We hope the story we have told you gave you a general idea about three main functions of a logo:
- to visually communicate what the company does or provides
- to create a memorable and recognizable mark in peoples mind for future encounters
- to guarantee quality of the products or services
One well-known fact: when Phil Knight started Nike, he was trying to find a mark as recognizable as the Adidas stripes. He hired a young student, Carolyn Davidson, to design his logo, paying her $35 for what has become one of the best known marks in the world (she was later compensated again by the company).
Your logo is like a face of the company to the whole world. The human mind remembers images and pictures before they will remember a name. It’s all about memory tricks. Most people can associate your logo with your business a lot easier than with your company name. This is probably the most important reason why any business needs a business logo. Even some countries whose tourism sector makes up a large portion of their economy such as Spain, Italy, Turkey or the Bahamas Islands have logos that identify them in marketing their country. A business name is very important but it will never be as catchy as a great logo. That’s why, currently, the usage of both image (ideogram) and name (logotype) is widely spread.
Think carefully if you are creating a logo, design it to stay for long because it cannot be changed frequently. It must be unique and accepted worldwide regardless geographical location or ethnic group. Your logo is your business asset and long-term investment. Sure, you may change your logo through the years – “changing with the times” – but not dramatically. Through the past 50+ years Pepsi and Coke have modified their logos, but just a little bit. So, it must be kept in mind that whether online or in print, the appearance of your logo should be the same.
Funny thing happened to the FedEx logo, where the brand consultants persuaded the company to shorten their corporate name from “Federal Express” to the popular now abbreviation “Fed Ex”. By doing that, they reduced the amount of color used on vehicles (planes, trucks) and saved hundreds of thousands of dollars in paint costs. Also, the right-pointing arrow in the new logo is a good hint of motion.
Logos could be business-makers or business-breakers. They have proven to work both ways – good or bad. If your logo is confusing and ugly, a customer might remember you as such. If a client has already had an experience one way or another with your company, from that moment on, that person’s memory will remember your business logo and associate it with that experience. There is nothing worse than a great business that is easy to forget.
Although Color should not be an integral component to the logo design, it is very important to brand recognition. For instance, in Canada white and read are used in logos for companies that want to project patriotic feelings. Green is often associated with health foods or environmental protection. Coca-Cola’s script is known worldwide, but is best connected with the color red. The Western Union logotype is recognizable from afar because of its yellow-and-black color. And we could continue … ad infinitum.
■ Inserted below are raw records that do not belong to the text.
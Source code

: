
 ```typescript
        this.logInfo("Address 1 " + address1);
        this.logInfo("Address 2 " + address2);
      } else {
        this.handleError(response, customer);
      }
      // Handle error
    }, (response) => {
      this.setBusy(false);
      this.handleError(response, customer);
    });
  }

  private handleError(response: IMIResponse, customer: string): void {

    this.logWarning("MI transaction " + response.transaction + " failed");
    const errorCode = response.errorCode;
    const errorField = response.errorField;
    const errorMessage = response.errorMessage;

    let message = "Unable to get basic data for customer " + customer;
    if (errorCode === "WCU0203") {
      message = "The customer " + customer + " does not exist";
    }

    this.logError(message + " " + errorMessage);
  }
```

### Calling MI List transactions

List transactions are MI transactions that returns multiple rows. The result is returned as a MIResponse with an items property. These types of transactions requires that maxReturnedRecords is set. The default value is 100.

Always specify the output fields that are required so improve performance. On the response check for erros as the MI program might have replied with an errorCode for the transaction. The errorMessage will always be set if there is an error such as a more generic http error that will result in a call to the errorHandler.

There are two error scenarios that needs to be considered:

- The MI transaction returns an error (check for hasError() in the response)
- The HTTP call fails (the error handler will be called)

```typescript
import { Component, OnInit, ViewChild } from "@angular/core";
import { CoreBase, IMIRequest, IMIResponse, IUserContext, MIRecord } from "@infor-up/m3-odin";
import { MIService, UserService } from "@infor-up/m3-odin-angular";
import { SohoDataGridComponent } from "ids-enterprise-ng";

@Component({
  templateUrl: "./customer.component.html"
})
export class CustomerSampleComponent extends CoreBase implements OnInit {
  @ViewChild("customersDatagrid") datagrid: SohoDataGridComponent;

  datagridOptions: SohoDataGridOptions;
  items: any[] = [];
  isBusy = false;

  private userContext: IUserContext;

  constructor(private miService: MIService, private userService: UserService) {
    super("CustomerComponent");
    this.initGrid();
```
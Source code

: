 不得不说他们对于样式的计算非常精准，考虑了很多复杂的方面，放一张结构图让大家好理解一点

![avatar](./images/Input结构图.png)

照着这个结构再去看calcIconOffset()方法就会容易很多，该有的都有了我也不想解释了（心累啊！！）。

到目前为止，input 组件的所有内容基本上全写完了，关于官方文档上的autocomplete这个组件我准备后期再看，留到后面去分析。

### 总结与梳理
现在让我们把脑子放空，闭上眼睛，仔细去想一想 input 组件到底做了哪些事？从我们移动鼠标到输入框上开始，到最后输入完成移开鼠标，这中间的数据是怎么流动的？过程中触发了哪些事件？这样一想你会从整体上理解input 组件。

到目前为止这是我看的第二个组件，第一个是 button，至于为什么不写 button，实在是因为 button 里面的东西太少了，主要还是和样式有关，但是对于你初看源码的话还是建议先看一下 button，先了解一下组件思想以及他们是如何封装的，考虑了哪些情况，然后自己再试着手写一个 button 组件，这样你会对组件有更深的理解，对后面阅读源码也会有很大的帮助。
A logo could be dynamic. The best example is the Michelin Man, a cartoon figure who was presented in many different ways, such as eating, drinking, and playing sports and was first introduced in 1898 by tire manufacturer, Michelin.
Please remember, the logo of your company must be placed very wisely. It has to be used at all prominent spots, on your website and every banner, email, letterhead or invoice. It is also very helpful in Internet marketing, as it travels with its prospects every time.